About

The d9d.module.parallelism package provides high-level strategies for distributing model execution across device meshes.

These strategies are "Horizontal" in the sense that they function within a specific stage of a pipeline (intra-layer parallelism), as opposed to Pipeline Parallelism which is "Vertical" (inter-layer).

Design

DTensor-First Architecture

d9d enforces a DTensor-first philosophy. We mandate that every trainable parameter in the distributed environment be represented as a torch.distributed.tensor.DTensor.

This constraint simplifies the system architecture significantly:

  • Universal Checkpointing: The checkpointing engine does not need to know about specific parallel strategies (like "This is DP" or "This is TP"). It simply inspects the DTensor.placements attribute to automatically determine how to gather, deduplicate, and save tensors.
  • Native Synchronization: Gradient synchronization for replicated parameters is handled entirely by the d9d internals.

Composition over Monoliths

We explicitly reject monolithic wrappers like torch.nn.parallel.DistributedDataParallel (DDP).

While DDP is efficient for pure Data Parallelism, it acts as a "black box" that assumes ownership of the entire model execution loop. Instead, d9d relies on PyTorch's parallelize_module API. This allows for fine-grained, per-submodule parallelism decisions:

  • Layer A can use Tensor Parallelism (Row/Col wise).
  • Layer B (e.g., a Router) can use Replicate Parallelism.
  • Layer C (e.g., MLP) can use Expert Parallelism.

By treating "Data Parallelism" simply as another tiling strategy ("Replicate") within the Tensor Parallel system, we achieve a unified interface for ND parallelism.

Strategies

Replicate Parallelism

parallelize_replicate implements Replicate Parallelism. It replicates parameters across the mesh. Used for Data Parallelism or Context Parallelism.

During the forward pass, it installs hooks that temporarily "unwrap" DTensor parameters into standard, local torch.Tensor objects. This allows standard PyTorch operations and custom kernels to run without modification, while accessing module's state dict and parameters still yields DTensor objects.

Expert Parallelism (MoE)

Mixture of Experts (MoE) requires a unique parallel strategy where: 1. Experts are sharded across the ep_shard mesh dimension (each GPU holds a subset of experts), optionally replicating along ep_replicate . 2. Routers are replicated (all GPUs have the same routing logic).

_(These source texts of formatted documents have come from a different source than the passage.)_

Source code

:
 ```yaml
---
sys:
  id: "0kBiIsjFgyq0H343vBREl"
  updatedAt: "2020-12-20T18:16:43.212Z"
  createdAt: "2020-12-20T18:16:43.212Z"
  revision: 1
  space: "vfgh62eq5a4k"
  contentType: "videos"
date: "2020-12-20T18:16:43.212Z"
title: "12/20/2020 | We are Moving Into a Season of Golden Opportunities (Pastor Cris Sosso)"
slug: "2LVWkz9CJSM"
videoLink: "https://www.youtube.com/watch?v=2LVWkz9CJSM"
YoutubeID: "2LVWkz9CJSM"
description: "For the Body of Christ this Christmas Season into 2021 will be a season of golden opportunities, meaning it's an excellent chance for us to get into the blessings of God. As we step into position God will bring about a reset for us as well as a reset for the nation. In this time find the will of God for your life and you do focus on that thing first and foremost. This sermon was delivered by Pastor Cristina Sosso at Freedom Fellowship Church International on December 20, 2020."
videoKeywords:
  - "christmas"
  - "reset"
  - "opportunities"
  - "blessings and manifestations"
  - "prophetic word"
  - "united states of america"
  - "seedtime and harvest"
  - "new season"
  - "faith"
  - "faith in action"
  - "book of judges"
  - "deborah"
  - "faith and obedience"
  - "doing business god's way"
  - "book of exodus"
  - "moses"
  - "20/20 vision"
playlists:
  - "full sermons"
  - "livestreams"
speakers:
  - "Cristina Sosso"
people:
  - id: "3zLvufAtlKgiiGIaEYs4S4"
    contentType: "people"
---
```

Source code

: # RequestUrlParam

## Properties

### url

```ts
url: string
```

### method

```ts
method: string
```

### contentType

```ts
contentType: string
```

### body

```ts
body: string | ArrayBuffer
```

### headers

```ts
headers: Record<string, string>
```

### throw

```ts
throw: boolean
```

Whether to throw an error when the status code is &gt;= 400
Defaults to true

parallelize_expert_parallel applies sharding to MoELayer modules. It shards the GroupedLinear weights along the expert dimension. Simultaneously, it effectively applies parallelize_replicate to the router.

Fully Sharded Data Parallel (FSDP)

parallelize_fsdp provides a thin wrapper around PyTorch's native fully_shard.

Difference from standard FSDP: Standard FSDP averages gradients across the mesh (Sum / WorldSize) by default. d9d's wrapper forces the gradients being summed rather than averaged. This is required for our gradient accumulation logic that is handled externally.

Usage Examples

Applying Replicate Parallelism

import torch
from d9d.core.dist_context import DistributedContext, DENSE_DOMAIN
from d9d.module.parallelism.api import parallelize_replicate

# 1. Create a Distributed Context
ctx: DistributedContext = ...

# 2. Get Dense Domain Mesh
dense_mesh = ctx.mesh_for(DENSE_DOMAIN)  # pp x dp_replicate x dp_cp_shard x cp_replicate x tp

# 2. Define Model
model = MyCustomLayer(...)

# 3. Parallelize
parallelize_replicate(model, dense_mesh[['dp_replicate', 'cp_replicate']])

Applying Expert Parallelism

import torch
from d9d.core.dist_context import DistributedContext, EXPERT_DOMAIN
from d9d.module.parallelism.api import parallelize_expert_parallel
from d9d.module.block.moe import MoELayer

# 1. Create a Distributed Context
ctx: DistributedContext = ...

# 2. Get Expert Domain Mesh
expert_mesh = ctx.mesh_for(EXPERT_DOMAIN)  # pp x ep_replicate x ep_shard

# 3. Define Model
model = MoELayer(...)

# 4. Parallelize
parallelize_expert_parallel(
    model, 
    mesh_experts=expert_mesh[['ep_replicate', 'ep_shard']],
    expert_shard_dim='ep_shard'
)

Applying FSDP/HSDP

import torch
from d9d.core.dist_context import DistributedContext, DENSE_DOMAIN
from d9d.module.parallelism.api import parallelize_fsdp, parallelize_replicate

# 1. Create a Distributed Context
ctx: DistributedContext = ...

# 2. Define Model
model = MyCustomLayer(...)

# 3. Get Dense Domain Mesh

dense_mesh = ctx.mesh_for(DENSE_DOMAIN)

# 4. Parallelize

# If using replicate context parallel - you need to manually replicate along its dimension
# since PyTorch FSDP only supports 2D DeviceMesh, but can be composed with other parallelisms
parallelize_replicate(
    model,
    mesh=dense_mesh['cp_replicate']
)

# Like regular fully_shard(...), first dimension is for replication, second dimension is for sharding
parallelize_fsdp(
    model, 
    mesh=dense_mesh[['dp_replicate', 'dp_cp_shard']]
)

d9d.module.parallelism.api

Horizontal parallelism strategies and utilities for d9d modules.

This package provides high-level helper functions to apply specific distributed parallelism strategies to PyTorch modules compatible with the d9d ecosystem.

parallelize_expert_parallel(module, mesh_experts, expert_shard_dim='ep_shard')

Applies Expert Parallelism to a MoE layer.

This function configures the provided Mixture of Experts layer for distributed execution.

It partitions the sparse experts across the specified dimension of the device mesh (Expert Parallelism) and replicates along other dims.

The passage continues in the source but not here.